Friday, April 3, 2020

Profound Uncertainty about Suicide

Rachel Aviv:
In the past two decades, the suicide rate in America has increased by thirty-three percent, but there have been few advances in understanding how to prevent this sort of death. A review of forty years of studies in the journal PLOS One, in 2016, concluded that a reliable method of identifying who might commit suicide "remains elusive." Ninety-five percent of people who had been identified in studies as most likely to kill themselves did not do so. Half of the people who committed suicide had been classified as low risk. The authors wrote, "The extent of this uncertainty is profound." In The Savage God, a book about suicide, the English writer A. Alvarez observed that explanations for suicide are almost never sufficient. They are "like a trivial border incident which triggers a major war. The real motives which impel a man to take his own life are elsewhere; they belong to the internal world, devious, contradictory, labyrinthine."
This is from an interesting article in the April 6 New Yorker about a Buddhist teacher who was accused of wrongful death when one of his students committed suicide, on the theory that the destruction of self she achieved in her meditative practice led her not to enlightenment, but to despair.

1 comment:

G. Verloren said...

This is from an interesting article in the April 6 New Yorker about a Buddhist teacher who was accused of wrongful death when one of his students committed suicide, on the theory that the destruction of self she achieved in her meditative practice led her not to enlightenment, but to despair.
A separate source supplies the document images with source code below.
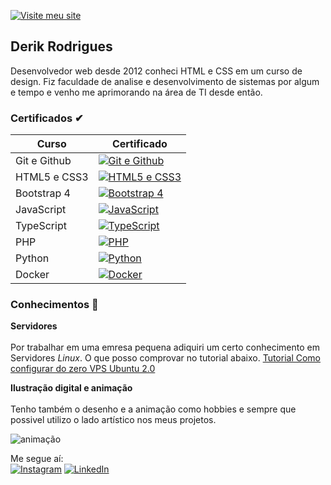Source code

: [![Visite meu site](https://derikrodrigues.com.br/images/image744.png "Visite meu site")](https://derikrodrigues.com.br "Visite meu site")
## Derik Rodrigues
Desenvolvedor web desde 2012 conheci HTML e CSS em um curso de design. Fiz faculdade de analise e desenvolvimento de sistemas por algum e tempo e venho me aprimorando na área de TI desde então.

### Certificados ✔

| Curso  | Certificado |
| ------------- | ------------- |
| Git e Github  | [![Git e Github](https://derikrodrigues.com.br/images/certlight.png "Git e Github")](https://drive.google.com/file/d/1MF1rNOkSCN4NZ7nqYlSgf4R_ud1fGVsO/view?usp=drive_link "Git e Github")  |
| HTML5 e CSS3  | [![HTML5 e CSS3](https://derikrodrigues.com.br/images/certdark.png "HTML5 e CSS3")](https://drive.google.com/file/d/1P647u_i_qRdCPF2zL38Mf1xE0AL5RUAS/view?usp=drive_link "HTML5 e CSS3")  |
| Bootstrap 4  | [![Bootstrap 4](https://derikrodrigues.com.br/images/certlight.png "Bootstrap 4")](https://drive.google.com/file/d/1VRmmfhTV4XajW6PiM757iSDjkuLmnqja/view?usp=drive_link "Bootstrap 4")  |
| JavaScript | [![JavaScript](https://derikrodrigues.com.br/images/certdark.png " JavaScript")](https://drive.google.com/file/d/11Mfsm56Lnqx9eI_nADDEM4DTkjkoogxM/view?usp=drive_link "JavaScript")  |
| TypeScript  | [![TypeScript](https://derikrodrigues.com.br/images/certlight.png "TypeScript")](https://drive.google.com/file/d/1kwgxdA5axN8YeVMv9XgvJ_-N33r7Wrov/view?usp=drive_link "Typescript")  |
| PHP  | [![PHP](https://derikrodrigues.com.br/images/certdark.png "PHP")](https://drive.google.com/file/d/1ZBNJ9l8oNnOIhx2mKf7g-fK4IKU8g4G9/view?usp=drive_link "PHP")  |
| Python | [![Python](https://derikrodrigues.com.br/images/certlight.png " Python")](https://drive.google.com/file/d/1k-p0MH3YmpPd4Emc-u1koTRCTZIjVsnF/view?usp=drive_link " Python")  |
| Docker  | [![Docker](https://derikrodrigues.com.br/images/certdark.png "Docker")](https://drive.google.com/file/d/17zPvy7F_Am7MZ3glgQ_RPkMT1zJ2_Vgd/view?usp=drive_link "Nome do curso")  |

### Conhecimentos 🙌
**Servidores**<br><br>
Por trabalhar em uma emresa pequena adiquiri um certo conhecimento em Servidores *Linux*. O que posso comprovar no tutorial abaixo.
[Tutorial Como configurar do zero VPS Ubuntu 2.0](http://https://derikrodrigues.com.br/tutoriais/Como_configurar_do_zero_VPS_Ubuntu_2.0.pdf "Tutorial Como configurar do zero VPS Ubuntu 2.0")

**Ilustração digital e animação**<br><br>
Tenho também o desenho e a animação como hobbies e sempre que possivel utilizo o lado artístico nos meus projetos.

![animação](https://derikrodrigues.com.br/images/dejair0001-0010.gif "animação")

Me segue aí: <br>  [![Instagram](https://img.shields.io/badge/Instagram-000?style=for-the-badge&logo=instagram)](https://www.instagram.com/derik_arts/) [![LinkedIn](https://img.shields.io/badge/LinkedIn-000?style=for-the-badge&logo=linkedin&logoColor=0E76A8)](https://www.linkedin.com/in/derik-rodrigues-72a745143/)



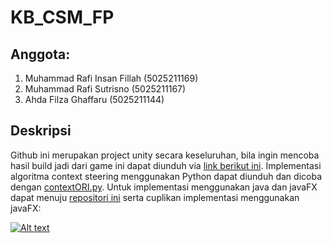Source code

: # KB_CSM_FP
## Anggota:
1. Muhammad Rafi Insan Fillah (5025211169)
2. Muhammad Rafi Sutrisno (5025211167)
3. Ahda Filza Ghaffaru (5025211144)

## Deskripsi
Github ini merupakan project unity secara keseluruhan, bila ingin mencoba hasil build jadi dari game ini dapat diunduh via <a href="https://drive.google.com/file/d/1iO7md7TgOLd5sBkznxPYMn2V0yFqizev/view?usp=sharing"> link berikut ini</a>. Implementasi algoritma context steering menggunakan Python dapat diunduh dan dicoba dengan <a href="https://github.com/Mengz04/KB_CSM_FP/blob/main/contextORI.py">contextORI.py<a/>. Untuk implementasi menggunakan java dan javaFX dapat menuju <a href="https://github.com/Mengz04/PBO_KELOMPOK6_FP">repositori ini</a> serta cuplikan implementasi menggunakan javaFX:

[![Alt text](https://img.youtube.com/vi/Bvw8PvzQctc/0.jpg)](https://www.youtube.com/watch?v=Bvw8PvzQctc)

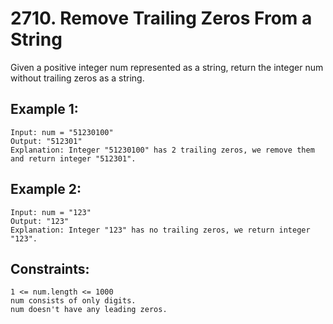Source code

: # 2710. Remove Trailing Zeros From a String
      
Given a positive integer num represented as a string, return the integer num without trailing zeros as a string.

## Example 1:

    Input: num = "51230100"
    Output: "512301"
    Explanation: Integer "51230100" has 2 trailing zeros, we remove them and return integer "512301".
## Example 2:

    Input: num = "123"
    Output: "123"
    Explanation: Integer "123" has no trailing zeros, we return integer "123".
## Constraints:

    1 <= num.length <= 1000
    num consists of only digits.
    num doesn't have any leading zeros.
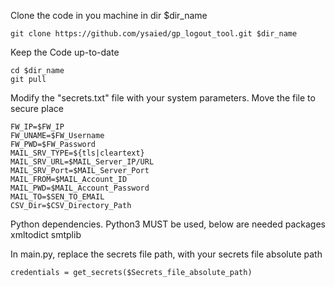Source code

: Clone the code in you machine in dir $dir_name

    git clone https://github.com/ysaied/gp_logout_tool.git $dir_name

Keep the Code up-to-date    

    cd $dir_name
    git pull

Modify the "secrets.txt" file with your system parameters. Move the file to secure place

    FW_IP=$FW_IP
    FW_UNAME=$FW_Username
    FW_PWD=$FW_Password
    MAIL_SRV_TYPE=${tls|cleartext}
    MAIL_SRV_URL=$MAIL_Server_IP/URL
    MAIL_SRV_Port=$MAIL_Server_Port
    MAIL_FROM=$MAIL_Account_ID
    MAIL_PWD=$MAIL_Account_Password
    MAIL_TO=$SEN_TO_EMAIL
    CSV_Dir=$CSV_Directory_Path

Python dependencies. Python3 MUST be used, below are needed packages
    xmltodict
    smtplib

    
In main.py, replace the secrets file path, with your secrets file absolute path
    
    credentials = get_secrets($Secrets_file_absolute_path)
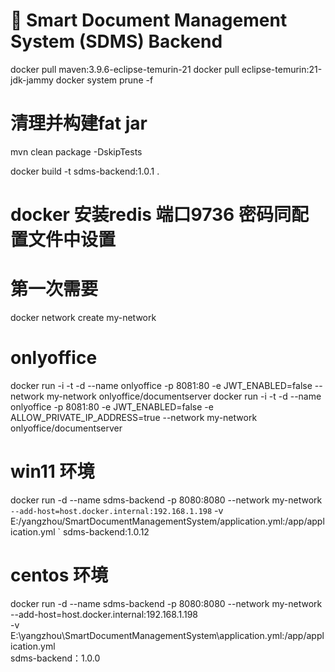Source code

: ﻿# 📄 Smart Document Management System (SDMS) Backend
docker pull maven:3.9.6-eclipse-temurin-21
docker pull eclipse-temurin:21-jdk-jammy
docker system prune -f

# 清理并构建fat jar
mvn clean package -DskipTests

docker build -t sdms-backend:1.0.1 .


# docker 安装redis 端口9736 密码同配置文件中设置

# 第一次需要
docker network create my-network
# onlyoffice
docker run -i -t -d --name onlyoffice -p 8081:80 -e JWT_ENABLED=false --network my-network onlyoffice/documentserver
docker run -i -t -d --name onlyoffice -p 8081:80 -e JWT_ENABLED=false -e ALLOW_PRIVATE_IP_ADDRESS=true --network my-network onlyoffice/documentserver

# win11 环境
docker run -d --name sdms-backend -p 8080:8080 --network my-network `
    --add-host=host.docker.internal:192.168.1.198 `
-v E:/yangzhou/SmartDocumentManagementSystem/application.yml:/app/application.yml `
sdms-backend:1.0.12


# centos 环境
docker run -d --name sdms-backend -p 8080:8080 --network my-network \
--add-host=host.docker.internal:192.168.1.198 \
-v E:\yangzhou\SmartDocumentManagementSystem\application.yml:/app/application.yml \
sdms-backend：1.0.0
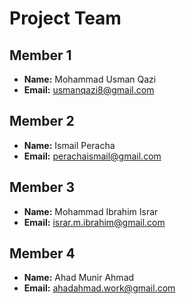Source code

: # Project Team

## Member 1
- **Name:** Mohammad Usman Qazi
- **Email:** usmanqazi8@gmail.com

## Member 2
- **Name:** Ismail Peracha
- **Email:** perachaismail@gmail.com

## Member 3
- **Name:** Mohammad Ibrahim Israr
- **Email:** israr.m.ibrahim@gmail.com

## Member 4
- **Name:** Ahad Munir Ahmad
- **Email:** ahadahmad.work@gmail.com
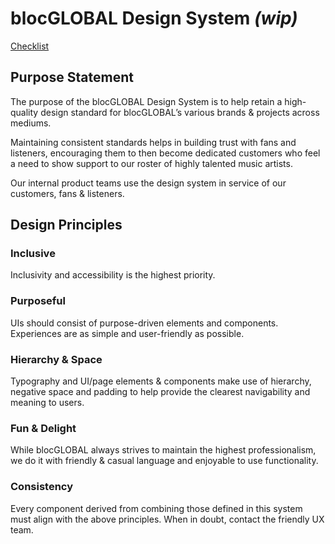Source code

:# blocGLOBAL Design System _(wip)_

[Checklist](https://www.designsystemchecklist.com/export/ZGwtYnJhbmQtdmlzaW9uLGRsLWJyYW5kLXByaW5jaXBsZXMsZGwtYnJhbmQtdG9uZSxkbC1sb2dvLW1vbm8=)

## Purpose Statement

The purpose of the blocGLOBAL Design System is to help retain a high-quality design standard for blocGLOBAL’s various brands & projects across mediums.

Maintaining consistent standards helps in building trust with fans and listeners, encouraging them to then become dedicated customers who feel a need to show support to our roster of highly talented music artists.

Our internal product teams use the design system in service of our customers, fans & listeners.

## Design Principles

### Inclusive

Inclusivity and accessibility is the highest priority.

### Purposeful

UIs should consist of purpose-driven elements and components. Experiences are as simple and user-friendly as possible.

### Hierarchy & Space

Typography and UI/page elements & components make use of hierarchy, negative space and padding to help provide the clearest navigability and meaning to users.

### Fun & Delight

While blocGLOBAL always strives to maintain the highest professionalism, we do it with friendly & casual language and enjoyable to use functionality.

### Consistency

Every component derived from combining those defined in this system must align with the above principles. When in doubt, contact the friendly UX team.
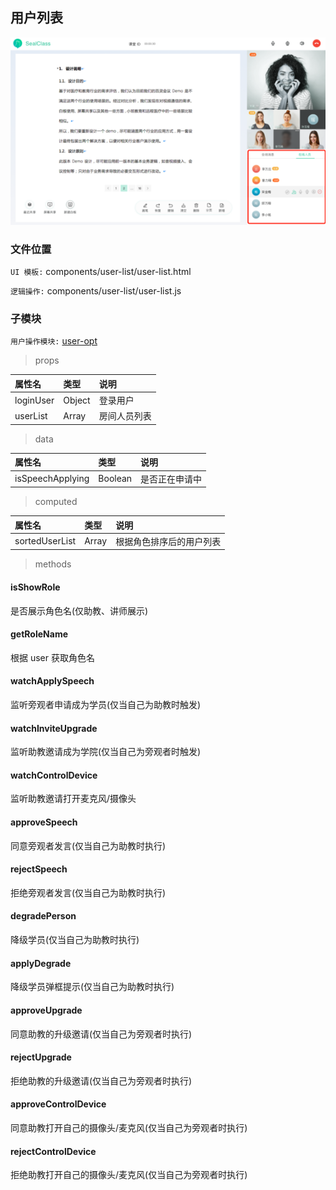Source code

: ## 用户列表

![image](../image/user-list.png)

### 文件位置

`UI 模板:` components/user-list/user-list.html

`逻辑操作:` components/user-list/user-list.js

### 子模块

`用户操作模块:` [user-opt](./user-opt.md)

> props

|  属性名      | 类型     | 说明     |
| :---------- | :------- | :------- |
| loginUser | Object |  登录用户 |
| userList |  Array | 房间人员列表 |

> data

|  属性名      | 类型     | 说明     |
| :---------- | :------- | :------- |
| isSpeechApplying | Boolean | 是否正在申请中 |

> computed

|  属性名      | 类型     | 说明     |
| :---------- | :------- | :------- |
| sortedUserList | Array | 根据角色排序后的用户列表 |

> methods

#### isShowRole

是否展示角色名(仅助教、讲师展示)

#### getRoleName

根据 user 获取角色名

#### watchApplySpeech

监听旁观者申请成为学员(仅当自己为助教时触发)

#### watchInviteUpgrade

监听助教邀请成为学院(仅当自己为旁观者时触发)

#### watchControlDevice

监听助教邀请打开麦克风/摄像头

#### approveSpeech

同意旁观者发言(仅当自己为助教时执行)

#### rejectSpeech

拒绝旁观者发言(仅当自己为助教时执行)

#### degradePerson

降级学员(仅当自己为助教时执行)

#### applyDegrade

降级学员弹框提示(仅当自己为助教时执行)

#### approveUpgrade

同意助教的升级邀请(仅当自己为旁观者时执行)

#### rejectUpgrade

拒绝助教的升级邀请(仅当自己为旁观者时执行)

#### approveControlDevice

同意助教打开自己的摄像头/麦克风(仅当自己为旁观者时执行)

#### rejectControlDevice

拒绝助教打开自己的摄像头/麦克风(仅当自己为旁观者时执行)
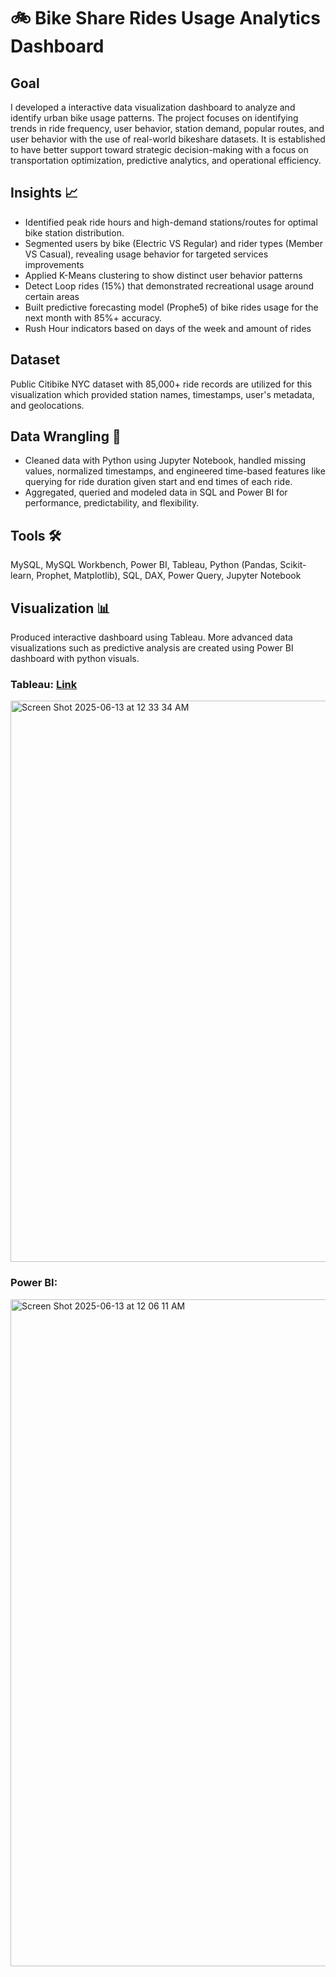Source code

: # 🚲 Bike Share Rides Usage Analytics Dashboard

## Goal 
I developed a interactive data visualization dashboard to analyze and identify urban bike usage patterns. The project focuses on identifying trends in ride frequency, user behavior, station demand, popular routes, and user behavior with the use of real-world bikeshare datasets. It is established to have better support toward strategic decision-making with a focus on transportation optimization, predictive analytics, and operational efficiency. 

## Insights 📈
- Identified peak ride hours and high-demand stations/routes for optimal bike station distribution.
- Segmented users by bike (Electric VS Regular) and rider types (Member VS Casual), revealing usage behavior for targeted services improvements
- Applied K-Means clustering to show distinct user behavior patterns
- Detect Loop rides (15%) that demonstrated recreational usage around certain areas
- Built predictive forecasting model (Prophe5) of bike rides usage for the next month with 85%+ accuracy.
- Rush Hour indicators based on days of the week and amount of rides


## Dataset
Public Citibike NYC dataset with 85,000+ ride records are utilized for this visualization which provided station names, timestamps, user's metadata, and geolocations.

## Data Wrangling 🔧
- Cleaned data with Python using Jupyter Notebook, handled missing values, normalized timestamps, and engineered time-based features like querying for ride duration given start and end times of each ride.
- Aggregated, queried and modeled data in SQL and Power BI for performance, predictability, and flexibility. 

## Tools 🛠
  MySQL, MySQL Workbench, Power BI, Tableau, Python (Pandas, Scikit-learn, Prophet, Matplotlib), SQL, DAX, Power Query, Jupyter Notebook


## Visualization 📊
Produced interactive dashboard using Tableau. More advanced data visualizations such as predictive analysis are created using Power BI dashboard with python visuals.

### Tableau: [Link](https://public.tableau.com/app/profile/lindy.lin1797/viz/BikeshareVisualizationDashboard/Dashboard1)

<img width="898" alt="Screen Shot 2025-06-13 at 12 33 34 AM" src="https://github.com/user-attachments/assets/23ae44c6-2eb6-462c-9250-ef57e3fab861" />

### Power BI: 
<img width="1067" alt="Screen Shot 2025-06-13 at 12 06 11 AM" src="https://github.com/user-attachments/assets/c07ea0fd-0a93-4d94-9f5d-dfd6be4122e3" />










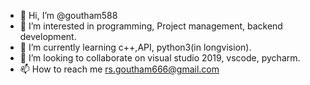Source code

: - 👋 Hi, I’m @goutham588
- 👀 I’m interested in programming, Project management, backend development. 
- 🌱 I’m currently learning c++,API, python3(in longvision).
- 💞️ I’m looking to collaborate on visual studio 2019, vscode, pycharm.
- 📫 How to reach me rs.goutham666@gmail.com

<!---
goutham588/goutham588 is a ✨ special ✨ repository because its `README.md` (this file) appears on your GitHub profile.
You can click the Preview link to take a look at your changes.
--->
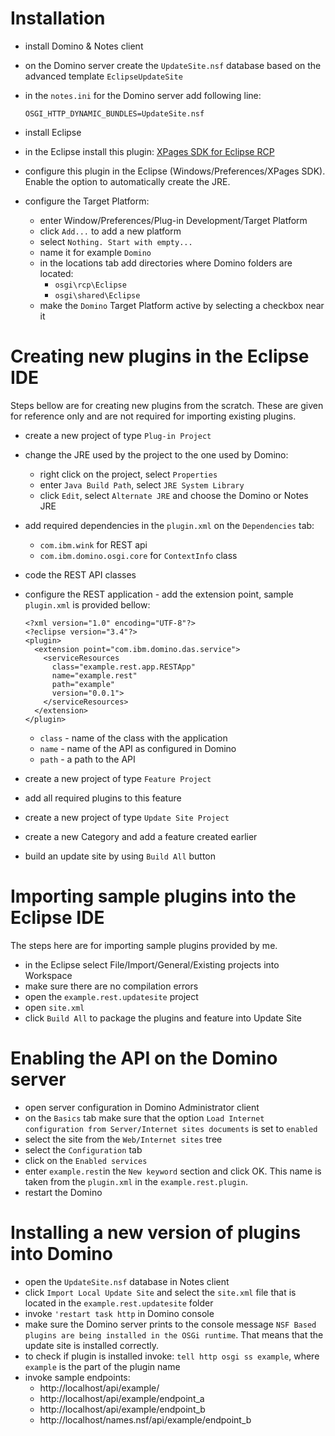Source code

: # Installation

- install Domino & Notes client
- on the Domino server create the `UpdateSite.nsf` database based on the advanced template `EclipseUpdateSite`
- in the `notes.ini` for the Domino server add following line:

      OSGI_HTTP_DYNAMIC_BUNDLES=UpdateSite.nsf

- install Eclipse
- in the Eclipse install this plugin: [XPages SDK for Eclipse RCP](https://www.openntf.org/main.nsf/project.xsp?r=project/XPages%20SDK%20for%20Eclipse%20RCP)
- configure this plugin in the Eclipse (Windows/Preferences/XPages SDK). Enable the option to automatically create the JRE.
- configure the Target Platform:
  - enter Window/Preferences/Plug-in Development/Target Platform
  - click `Add...` to add a new platform
  - select `Nothing. Start with empty...`
  - name it for example `Domino`
  - in the locations tab add directories where Domino folders are located:
	  - `osgi\rcp\Eclipse`
	  - `osgi\shared\Eclipse`
  - make the `Domino` Target Platform active by selecting a checkbox near it


# Creating new plugins in the Eclipse IDE

Steps bellow are for creating new plugins from the scratch. These are given for reference only and are not required for importing existing plugins.

- create a new project of type `Plug-in Project`
- change the JRE used by the project to the one used by Domino:
	- right click on the project, select `Properties`
	- enter `Java Build Path`, select `JRE System Library`
	- click `Edit`, select `Alternate JRE` and choose the Domino or Notes JRE
- add required dependencies in the `plugin.xml` on the `Dependencies` tab:
	- `com.ibm.wink` for REST api
	- `com.ibm.domino.osgi.core` for `ContextInfo` class
- code the REST API classes
- configure the REST application - add the extension point, sample  `plugin.xml` is provided bellow:

      <?xml version="1.0" encoding="UTF-8"?>
      <?eclipse version="3.4"?>
      <plugin>
        <extension point="com.ibm.domino.das.service">
          <serviceResources
            class="example.rest.app.RESTApp"
            name="example.rest"
            path="example"
            version="0.0.1">
          </serviceResources>
        </extension>
      </plugin>

	- `class` - name of the class with the application
	- `name` - name of the API as configured in Domino
	- `path` - a path to the API
- create a new project of type `Feature Project`
- add all required plugins to this feature
- create a new project of type `Update Site Project`
- create a new Category and add a feature created earlier
- build an update site by using `Build All` button

# Importing sample plugins into the Eclipse IDE

The steps here are for importing sample plugins provided by me.
- in the Eclipse select File/Import/General/Existing projects into Workspace
- make sure there are no compilation errors
- open the `example.rest.updatesite` project
- open `site.xml`
- click `Build All` to package the plugins and feature into Update Site

# Enabling the API on the Domino server
- open server configuration in Domino Administrator client
- on the `Basics` tab make sure that the option `Load Internet configuration from Server/Internet sites documents` is set to `enabled`
- select the site from the `Web/Internet sites` tree
- select the `Configuration` tab
- click on the `Enabled services`
- enter `example.rest`in the `New keyword` section and click OK. This name is taken from the `plugin.xml` in the `example.rest.plugin`.
- restart the Domino

# Installing a new version of plugins into Domino

- open the `UpdateSite.nsf` database in Notes client
- click `Import Local Update Site` and select the `site.xml` file that is located in the `example.rest.updatesite` folder
- invoke `'restart task http` in Domino console
- make sure the Domino server prints to the console message `NSF Based plugins are being installed in the OSGi runtime`. That means that the update site is installed correctly.
- to check if plugin is installed invoke: `tell http osgi ss example`, where `example` is the part of the plugin name
- invoke sample endpoints:
	- http://localhost/api/example/
	- http://localhost/api/example/endpoint_a
	- http://localhost/api/example/endpoint_b
	- http://localhost/names.nsf/api/example/endpoint_b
The thing is, Buddhism is literally, fundamentally, and irrevocably based in the idea of self eradication on the highest imaginable level.

The foundational precepts are that 1) we are trapped in an endless cycle of life, death, and rebirth; 2) life, even when the best it can possibly be, is always suffering; and 3) the only escape from eternal suffering is to eliminate all worldly desires, all attachment to existence, and all traces of ego and concern for oneself, and in doing so escape the cycle of rebirth to embrace oblivion.

Buddhism is effectively a metaphysical suicide cult.